## Problem to work on
Every record below is to be retyped exactly, with any pictures left out.

= = =

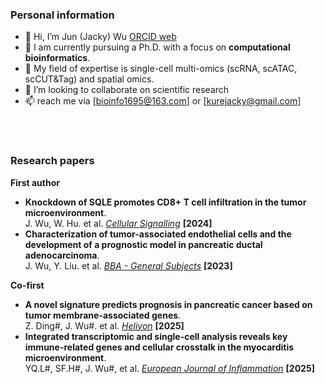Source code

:### Personal information
- 👋 Hi, I’m Jun (Jacky) Wu [ORCID web](https://orcid.org/0000-0002-1717-0378)
- 👀 I am currently pursuing a Ph.D. with a focus on **computational bioinformatics**.
- 🌱 My field of expertise is single-cell multi-omics (scRNA, scATAC, scCUT&Tag) and spatial omics.
- 💞️ I’m looking to collaborate on scientific research
- 📫 reach me via [bioinfo1695@163.com] or [kurejacky@gmail.com]
<br>
<br>

### Research papers<br>
**First author**
- **Knockdown of SQLE promotes CD8+ T cell infiltration in the tumor microenvironment**.<br> J. Wu, W. Hu. et al. *[Cellular Signalling](https://doi.org/10.1016/j.cellsig.2023.110983)* **[2024]**  <br>
- **Characterization of tumor-associated endothelial cells and the development of a prognostic model in pancreatic ductal adenocarcinoma**.<br> J. Wu, Y. Liu. et al. *[BBA - General Subjects](https://doi.org/10.1016/j.bbagen.2023.130545)* **[2023]** <br>

**Co-first**
- **A novel signature predicts prognosis in pancreatic cancer based on tumor membrane-associated genes**.<br> Z. Ding#, J. Wu#. et al. *[Heliyon](https://doi.org/10.1016/j.heliyon.2025.e42791)* **[2025]** <br>
- **Integrated transcriptomic and single-cell analysis reveals key immune-related genes and cellular crosstalk in the myocarditis microenvironment**.<br> YQ.L#, SF.H#, J. Wu#, et al. *[European Journal of Inflammation](https://doi.org/10.1177/1721727X25132753)* **[2025]** <br>


<!---
JunekureWu/JunekureWu is a ✨ special ✨ repository because its `README.md` (this file) appears on your GitHub profile.
You can click the Preview link to take a look at your changes.
--->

= = =

## Answer to this task
Source code

:### Personal information
- 👋 Hi, I’m Jun (Jacky) Wu [ORCID web](https://orcid.org/0000-0002-1717-0378)
- 👀 I am currently pursuing a Ph.D. with a focus on **computational bioinformatics**.
- 🌱 My field of expertise is single-cell multi-omics (scRNA, scATAC, scCUT&Tag) and spatial omics.
- 💞️ I’m looking to collaborate on scientific research
- 📫 reach me via [bioinfo1695@163.com] or [kurejacky@gmail.com]
<br>
<br>

### Research papers<br>
**First author**
- **Knockdown of SQLE promotes CD8+ T cell infiltration in the tumor microenvironment**.<br> J. Wu, W. Hu. et al. *[Cellular Signalling](https://doi.org/10.1016/j.cellsig.2023.110983)* **[2024]**  <br>
- **Characterization of tumor-associated endothelial cells and the development of a prognostic model in pancreatic ductal adenocarcinoma**.<br> J. Wu, Y. Liu. et al. *[BBA - General Subjects](https://doi.org/10.1016/j.bbagen.2023.130545)* **[2023]** <br>

**Co-first**
- **A novel signature predicts prognosis in pancreatic cancer based on tumor membrane-associated genes**.<br> Z. Ding#, J. Wu#. et al. *[Heliyon](https://doi.org/10.1016/j.heliyon.2025.e42791)* **[2025]** <br>
- **Integrated transcriptomic and single-cell analysis reveals key immune-related genes and cellular crosstalk in the myocarditis microenvironment**.<br> YQ.L#, SF.H#, J. Wu#, et al. *[European Journal of Inflammation](https://doi.org/10.1177/1721727X25132753)* **[2025]** <br>


<!---
JunekureWu/JunekureWu is a ✨ special ✨ repository because its `README.md` (this file) appears on your GitHub profile.
You can click the Preview link to take a look at your changes.
--->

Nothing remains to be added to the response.